Que serait donc l’amour s’il n’était que cela :
Frémissement des sens, imperceptible émoi,
Grisant chamboulement et profond désarroi
Du cœur qu’un doux regard un jour ensorcela ?

Que serait donc l’amour s’il ne savait donner
Que l’éclat d’un sourire à tout porteur de  peine,
Le soutien de son bras à qui semble hors d’haleine
Et la chaleur d’un mot à l’être abandonné ?

Que serait donc l’amour s’il n’était destiné
Qu’aux pierres du chemin qui crissent sous les pas,
Aux plantes des jardins, aux fruits de nos repas
Et à ces compagnons que l’on aime câliner ?

L’amour est tout cela mais il est plus encore.
Il est l’appel enfoui au tréfonds de nos cœurs,
Un indicible écho d’une douce clameur,
L’ardent rayon doré d’un lointain sémaphore.

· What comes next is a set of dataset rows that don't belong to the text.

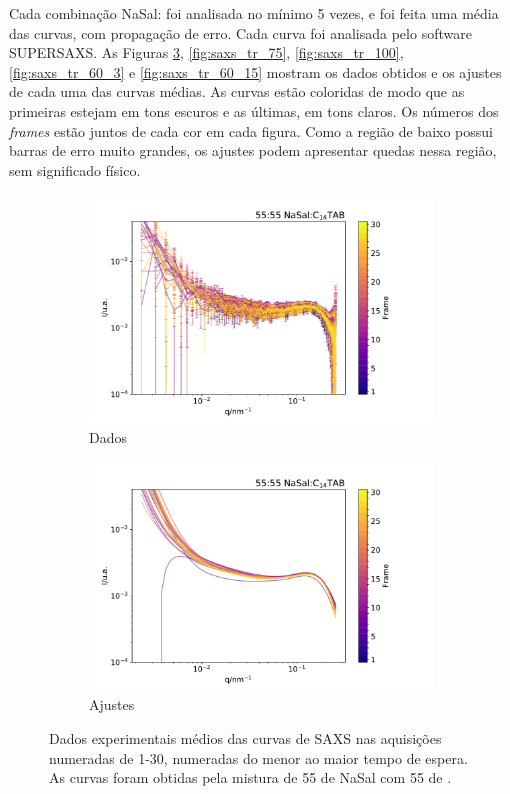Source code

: 	Cada combinação NaSal:\TTAB{} foi analisada no mínimo 5 vezes, e foi feita uma média das curvas, com propagação de erro. Cada curva foi analisada pelo software SUPERSAXS. As Figuras \ref{fig:saxs_tr_55}, \ref{fig:saxs_tr_75}, \ref{fig:saxs_tr_100}, \ref{fig:saxs_tr_60_3} e \ref{fig:saxs_tr_60_15} mostram os dados obtidos e os ajustes de cada uma das curvas médias. As curvas estão coloridas de modo que as primeiras estejam em tons escuros e as últimas, em tons claros. Os números dos \emph{frames} estão juntos de cada cor em cada figura. Como a região de baixo \q{} possui barras de erro muito grandes, os ajustes podem apresentar quedas nessa região, sem significado físico. 
	
	\begin{figure}[h]
		\begin{subfigure}[t]{0.5\textwidth}
			\centering
			\includegraphics[width=\textwidth]{imagens/saxs/TR_saxs_55_55_dados.pdf}
			\caption{Dados}
			\label{fig:saxs_tr_55_d}
		\end{subfigure}%
		\begin{subfigure}[t]{0.5\textwidth}
			\centering
			\includegraphics[width=\textwidth]{imagens/saxs/TR_saxs_55_55_ajuste.pdf}
			\caption{Ajustes}
			\label{fig:saxs_tr_55_a}
		\end{subfigure}
		\caption{Dados experimentais médios das curvas de SAXS nas aquisições numeradas de 1-30, numeradas do menor ao maior tempo de espera. As curvas foram obtidas pela mistura de 55 \mM{} de NaSal com 55\mM{} de \TTAB.}
		\label{fig:saxs_tr_55}
	\end{figure} 

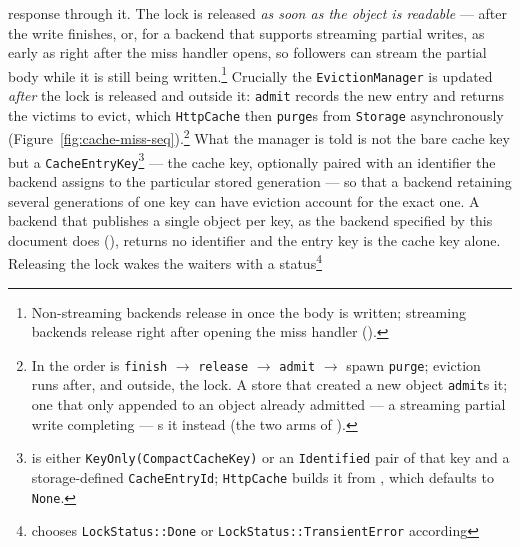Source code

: \begin{itemize}
    response through it. The lock is released \emph{as soon as the object is readable} --- after
    the write finishes, or, for a backend that supports streaming partial writes, as
    early as right after the miss handler opens, so followers can stream the partial
    body while it is still being
    written.\footnote{Non-streaming backends release in
       once the
      body is written; streaming backends release right after opening the miss
      handler ().}
    Crucially the \texttt{EvictionManager} is
    updated \emph{after} the lock is released and outside it: \texttt{admit} records the
    new entry and returns the victims to evict, which \texttt{HttpCache} then
    \texttt{purge}s from \texttt{Storage} asynchronously
    (Figure~\ref{fig:cache-miss-seq}).\footnote{In
       the order
      is \texttt{finish} $\rightarrow$ \texttt{release} $\rightarrow$ \texttt{admit}
      $\rightarrow$ spawn \texttt{purge}; eviction runs after, and outside, the lock.
      A store that created a new object \texttt{admit}s it; one that only appended to
      an object already admitted --- a streaming partial write completing ---
      s it instead
      (the two arms of ).}
    What the manager is told is not the bare cache key but a
    \texttt{CacheEntryKey}\footnote{
      is either \texttt{KeyOnly(CompactCacheKey)} or an \texttt{Identified} pair of
      that key and a storage-defined \texttt{CacheEntryId}; \texttt{HttpCache} builds
      it from ,
      which defaults to \texttt{None}.} --- the cache key, optionally paired with an
    identifier the backend assigns to the particular stored generation --- so that a
    backend retaining several generations of one key can have eviction account for
    the exact one. A backend that publishes a single object per key, as the backend
    specified by this document does (), returns no
    identifier and the entry key is the cache key alone.
    Releasing the lock wakes the waiters with a
    status\footnote{
      chooses \texttt{LockStatus::Done} or \texttt{LockStatus::TransientError} according
}
\end{itemize}

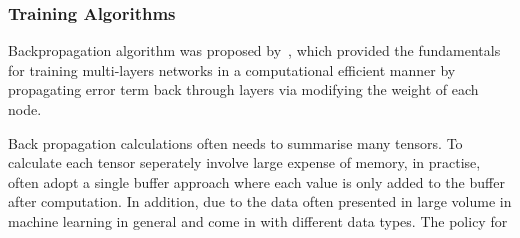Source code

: \subsubsection{Training Algorithms}
Backpropagation algorithm was proposed by~\citet{werbos1975beyond}, which provided the fundamentals for training multi-layers networks in a computational efficient manner by propagating error term back through layers via modifying the weight of each node. 
\par
Back propagation calculations often needs to summarise many tensors. To calculate each tensor seperately involve large expense of memory, in practise, often adopt a single buffer approach where each value is only added to the buffer after computation. In addition, due to the data often presented in large volume in machine learning in general and come in with different data types. The policy for  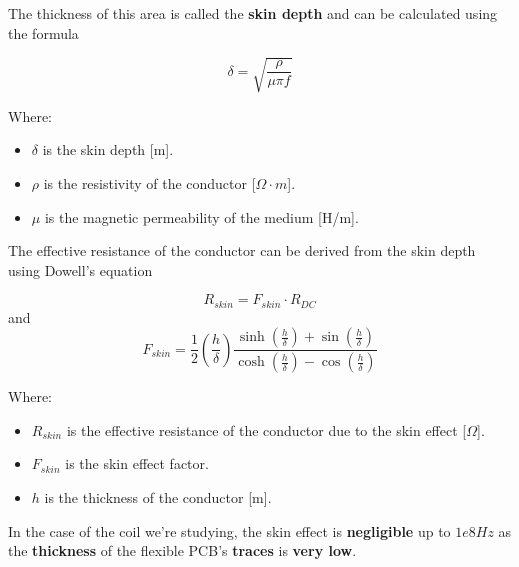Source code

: \begin{itemize}
    \begin{samepage}
        The thickness of this area is called the \textbf{skin depth} and can be calculated using the formula
        \nopagebreak

        \begin{equation*}
            \delta = \sqrt{\frac{\rho}{\mu \pi f}}
        \end{equation*}
        \nopagebreak
                
        Where:
        \nopagebreak

        \begin{itemize}
            \item \( \delta \) is the skin depth [m].
            \item \( \rho \) is the resistivity of the conductor [\(\Omega \cdot m\)].
            \item \( \mu \) is the magnetic permeability of the medium [H/m].
        \end{itemize}
    \end{samepage}
    
    
    \begin{samepage}
        The effective resistance of the conductor can be derived from the skin depth using Dowell's equation \cite{AC_res_coils}
        \nopagebreak

        \begin{equation*}
            R_{skin} = F_{skin} \cdot R_{DC}
        \end{equation*}
        and
        \begin{equation*}
            F_{skin} = \frac{1}{2} (\frac{h}{\delta}) \frac{\sinh(\frac{h}{\delta}) + \sin(\frac{h}{\delta})}{\cosh(\frac{h}{\delta}) - \cos(\frac{h}{\delta})}
        \end{equation*}

        Where:
        \begin{itemize}
            \item \( R_{skin} \) is the effective resistance of the conductor due to the skin effect [\(\Omega\)].
            \item \( F_{skin} \) is the skin effect factor.
            \item \( h \) is the thickness of the conductor [m].
        \end{itemize}
    \end{samepage}

    \begin{samepage}
        In the case of the coil we're studying, the skin effect is \textbf{negligible} up to $1e8 Hz$ as the \textbf{thickness} of the flexible PCB's \textbf{traces} is \textbf{very low}.
        \nopagebreak


\end{samepage}
\end{itemize}

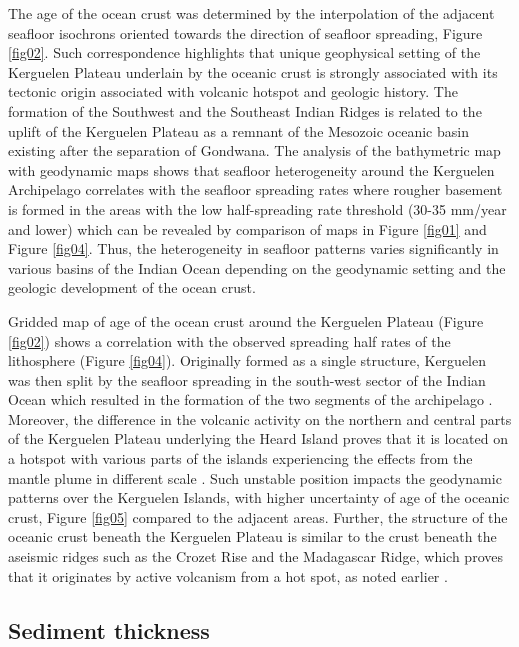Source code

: \documentclass[geomatics,article,submit,pdftex,moreauthors]{Definitions/mdpi}
\begin{document}
The age of the ocean crust was determined by the interpolation of the adjacent seafloor isochrons oriented towards the direction of seafloor spreading, Figure \ref{fig02}. Such correspondence highlights that unique geophysical setting of the Kerguelen Plateau underlain by the oceanic crust is strongly associated with its tectonic origin associated with volcanic hotspot and geologic history. The formation of the Southwest and the Southeast Indian Ridges is related to the uplift of the Kerguelen Plateau as a remnant of the Mesozoic oceanic basin existing after the separation of Gondwana. The analysis of the bathymetric map with geodynamic maps shows that seafloor heterogeneity around the Kerguelen Archipelago correlates with the seafloor spreading rates where rougher basement is formed in the areas with the low half-spreading rate threshold (30-35 mm/year and lower) which can be revealed by comparison of maps in Figure \ref{fig01} and Figure \ref{fig04}. Thus, the heterogeneity in seafloor patterns varies significantly in various basins of the Indian Ocean depending on the geodynamic setting and the geologic development of the ocean crust.

Gridded map of age of the ocean crust around the Kerguelen Plateau (Figure \ref{fig02}) shows a correlation with the observed spreading half rates of the lithosphere (Figure \ref{fig04}). Originally formed as a single structure, Kerguelen was then split by the seafloor spreading in the south-west sector of the Indian Ocean which resulted in the formation of the two segments of the archipelago \cite{BRADLEY1988243}. Moreover, the difference in the volcanic activity on the northern and central parts of the Kerguelen Plateau underlying the Heard Island proves that it is located on a hotspot with various parts of the islands experiencing the effects from the mantle plume in different scale \cite{Duncan2016,Plenier,HOUTZ197795}. Such unstable position impacts the geodynamic patterns over the Kerguelen Islands, with higher uncertainty of age of the oceanic crust, Figure \ref{fig05} compared to the adjacent areas. Further, the structure of the oceanic crust beneath the Kerguelen Plateau is similar to the crust beneath the aseismic ridges such as the Crozet Rise and the Madagascar Ridge, which proves that it originates by active volcanism from a hot spot, as noted earlier \cite{Recq}.

\subsection{Sediment thickness}
\end{document}
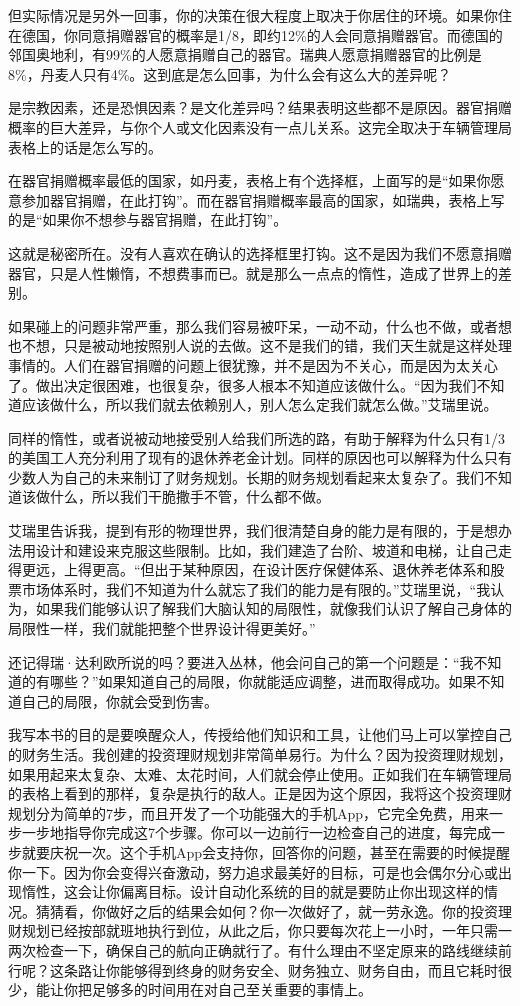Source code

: 但实际情况是另外一回事，你的决策在很大程度上取决于你居住的环境。如果你住在德国，你同意捐赠器官的概率是1/8，即约12\%的人会同意捐赠器官。而德国的邻国奥地利，有99\%的人愿意捐赠自己的器官。瑞典人愿意捐赠器官的比例是8\%，丹麦人只有4\%。这到底是怎么回事，为什么会有这么大的差异呢？

是宗教因素，还是恐惧因素？是文化差异吗？结果表明这些都不是原因。器官捐赠概率的巨大差异，与你个人或文化因素没有一点儿关系。这完全取决于车辆管理局表格上的话是怎么写的。

在器官捐赠概率最低的国家，如丹麦，表格上有个选择框，上面写的是“如果你愿意参加器官捐赠，在此打钩”。而在器官捐赠概率最高的国家，如瑞典，表格上写的是“如果你不想参与器官捐赠，在此打钩”。

这就是秘密所在。没有人喜欢在确认的选择框里打钩。这不是因为我们不愿意捐赠器官，只是人性懒惰，不想费事而已。就是那么一点点的惰性，造成了世界上的差别。

如果碰上的问题非常严重，那么我们容易被吓呆，一动不动，什么也不做，或者想也不想，只是被动地按照别人说的去做。这不是我们的错，我们天生就是这样处理事情的。人们在器官捐赠的问题上很犹豫，并不是因为不关心，而是因为太关心了。做出决定很困难，也很复杂，很多人根本不知道应该做什么。“因为我们不知道应该做什么，所以我们就去依赖别人，别人怎么定我们就怎么做。”艾瑞里说。

同样的惰性，或者说被动地接受别人给我们所选的路，有助于解释为什么只有1/3的美国工人充分利用了现有的退休养老金计划。同样的原因也可以解释为什么只有少数人为自己的未来制订了财务规划。长期的财务规划看起来太复杂了。我们不知道该做什么，所以我们干脆撒手不管，什么都不做。

艾瑞里告诉我，提到有形的物理世界，我们很清楚自身的能力是有限的，于是想办法用设计和建设来克服这些限制。比如，我们建造了台阶、坡道和电梯，让自己走得更远，上得更高。“但出于某种原因，在设计医疗保健体系、退休养老体系和股票市场体系时，我们不知道为什么就忘了我们的能力是有限的。”艾瑞里说，“我认为，如果我们能够认识了解我们大脑认知的局限性，就像我们认识了解自己身体的局限性一样，我们就能把整个世界设计得更美好。”

还记得瑞·达利欧所说的吗？要进入丛林，他会问自己的第一个问题是：“我不知道的有哪些？”如果知道自己的局限，你就能适应调整，进而取得成功。如果不知道自己的局限，你就会受到伤害。

我写本书的目的是要唤醒众人，传授给他们知识和工具，让他们马上可以掌控自己的财务生活。我创建的投资理财规划非常简单易行。为什么？因为投资理财规划，如果用起来太复杂、太难、太花时间，人们就会停止使用。正如我们在车辆管理局的表格上看到的那样，复杂是执行的敌人。正是因为这个原因，我将这个投资理财规划分为简单的7步，而且开发了一个功能强大的手机App，它完全免费，用来一步一步地指导你完成这7个步骤。你可以一边前行一边检查自己的进度，每完成一步就要庆祝一次。这个手机App会支持你，回答你的问题，甚至在需要的时候提醒你一下。因为你会变得兴奋激动，努力追求最美好的目标，可是也会偶尔分心或出现惰性，这会让你偏离目标。设计自动化系统的目的就是要防止你出现这样的情况。猜猜看，你做好之后的结果会如何？你一次做好了，就一劳永逸。你的投资理财规划已经按部就班地执行到位，从此之后，你只要每次花上一小时，一年只需一两次检查一下，确保自己的航向正确就行了。有什么理由不坚定原来的路线继续前行呢？这条路让你能够得到终身的财务安全、财务独立、财务自由，而且它耗时很少，能让你把足够多的时间用在对自己至关重要的事情上。


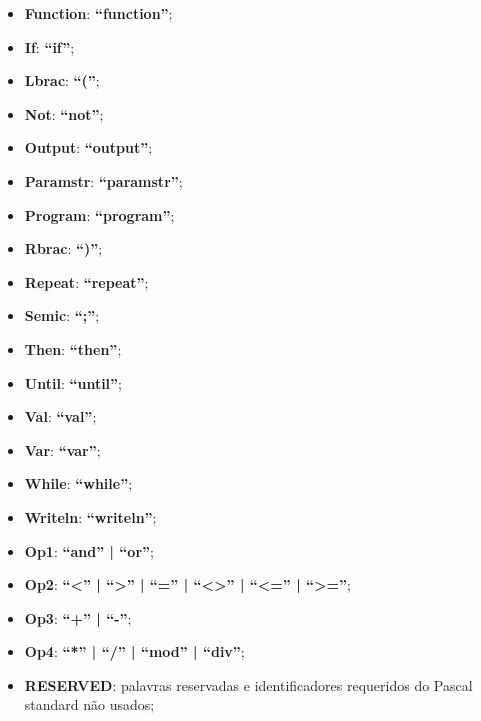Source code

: \documentclass[12pt]{article}
\begin{document}
\begin{itemize}
\item \textbf{Function}: \textbf{``function''};

\item \textbf{If}: \textbf{``if''};

\item \textbf{Lbrac}: \textbf{``(''};

\item \textbf{Not}: \textbf{``not''};

\item \textbf{Output}: \textbf{``output''};

\item \textbf{Paramstr}: \textbf{``paramstr''};

\item \textbf{Program}: \textbf{``program''};

\item \textbf{Rbrac}: \textbf{``)''};

\item \textbf{Repeat}: \textbf{``repeat''};

\item \textbf{Semic}: \textbf{``;''};

\item \textbf{Then}: \textbf{``then''};

\item \textbf{Until}: \textbf{``until''};

\item \textbf{Val}: \textbf{``val''};

\item \textbf{Var}: \textbf{``var''};

\item \textbf{While}: \textbf{``while''};

\item \textbf{Writeln}: \textbf{``writeln''};

\item \textbf{Op1}: \textbf{``and'' | ``or''};

\item \textbf{Op2}: \textbf{``<'' | ``>'' | ``='' | ``<>'' | ``<='' | ``>=''};

\item \textbf{Op3}: \textbf{``+'' | ``-''};

\item \textbf{Op4}: \textbf{``*'' | ``/'' | ``mod'' | ``div''};

\item \textbf{RESERVED}: palavras reservadas e identificadores requeridos do Pascal standard não usados;

\end{itemize}
\end{document}
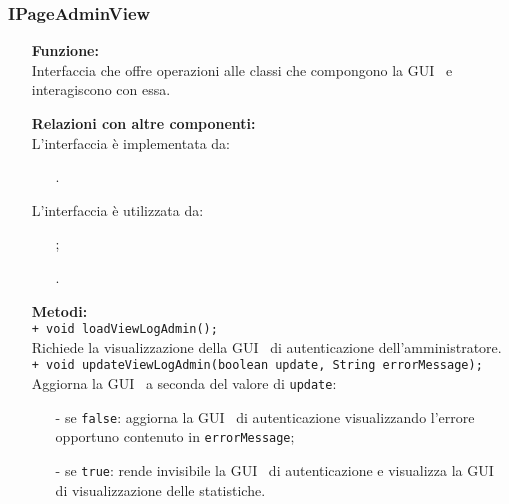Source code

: {\begin{sloppypar}
{{		%
		\subsubsection{IPageAdminView}\label{ssub:IPageAdminView}{
	
			\begin{itemize}
				\item[]  \textbf{Funzione:} \\
				Interfaccia che offre operazioni alle classi che compongono la GUI\g~ e interagiscono con essa.\\
				
				\item[]  \textbf{Relazioni con altre componenti:} \\
				L'interfaccia è implementata da:
				\begin{itemize}
					\item[] .
				\end{itemize}
				L'interfaccia è utilizzata da:
				\begin{itemize}
					\item[] ;
					\item[] .\\
				\end{itemize}
				
				\item[]  \textbf{Metodi:}\\
					\texttt{+ void loadViewLogAdmin();}\\
					Richiede la visualizzazione della GUI\g~ di autenticazione dell'amministratore.\\
					
					\texttt{+ void updateViewLogAdmin(boolean update, String errorMessage);}\\
					Aggiorna la GUI\g~ a seconda del valore di \texttt{update}:
					\begin{itemize}
						\item[-] se \texttt{false}: aggiorna la GUI\g~ di autenticazione visualizzando l'errore opportuno contenuto in \texttt{errorMessage};
						\item[-] se \texttt{true}: rende invisibile la GUI\g~ di autenticazione e visualizza la GUI\g~ di visualizzazione delle statistiche.\\
					\end{itemize}
					

\end{itemize}}}}
\end{sloppypar}}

L’amour emplit nos vies mais il nous vient d’ailleurs,
Et le jour où fleurit le bouton de la rose,
Quand après la nuit longue sa corolle est éclose,
Aimer devient alors notre acte le meilleur.


* 2e place : Christiane Verlon de Morlincourt (60)

Ce soir

Ce soir, je te dirai des mots superbes
De ceux que l'on invente au chevet des enfants
J'irai chercher le vent
Pour qu'il m'apprenne
Le chant d'amour de l'océan à la tempête.
Je te raconterai
Les larmes des violettes
Qui dorment dans un lit d'absente.
Je traduirai pour toi
Le dialecte
Des plus anciens brouillards,
De ceux que j'ai trouvés
Tout au fond d'un regard
Qui fixe en arabesque
Le fil ténu,
Allant de l'ombre à la lumière.

Ce soir

J'aurai en moi la puissance insensée
Des plus grands,
Des plus fous.

Ce soir, je t'aimerai...


* 3e place : Florence Digne de Pantin (93)

Prière d'aimer

Laissez-moi la douceur de traverser votre ombre
Que je puisse rêver à l'osmose factice
De l'esprit amoureux pénétrant la pénombre
Sur la pointe des pieds de son rose artifice.

Je tire les rideaux de la réalité
Pour glisser dans la nuit de mon songe voilé,
Sur la pointe des pieds, jusqu'à l'ombre alitée,
Me blottir sous des draps de pénombre étoilée.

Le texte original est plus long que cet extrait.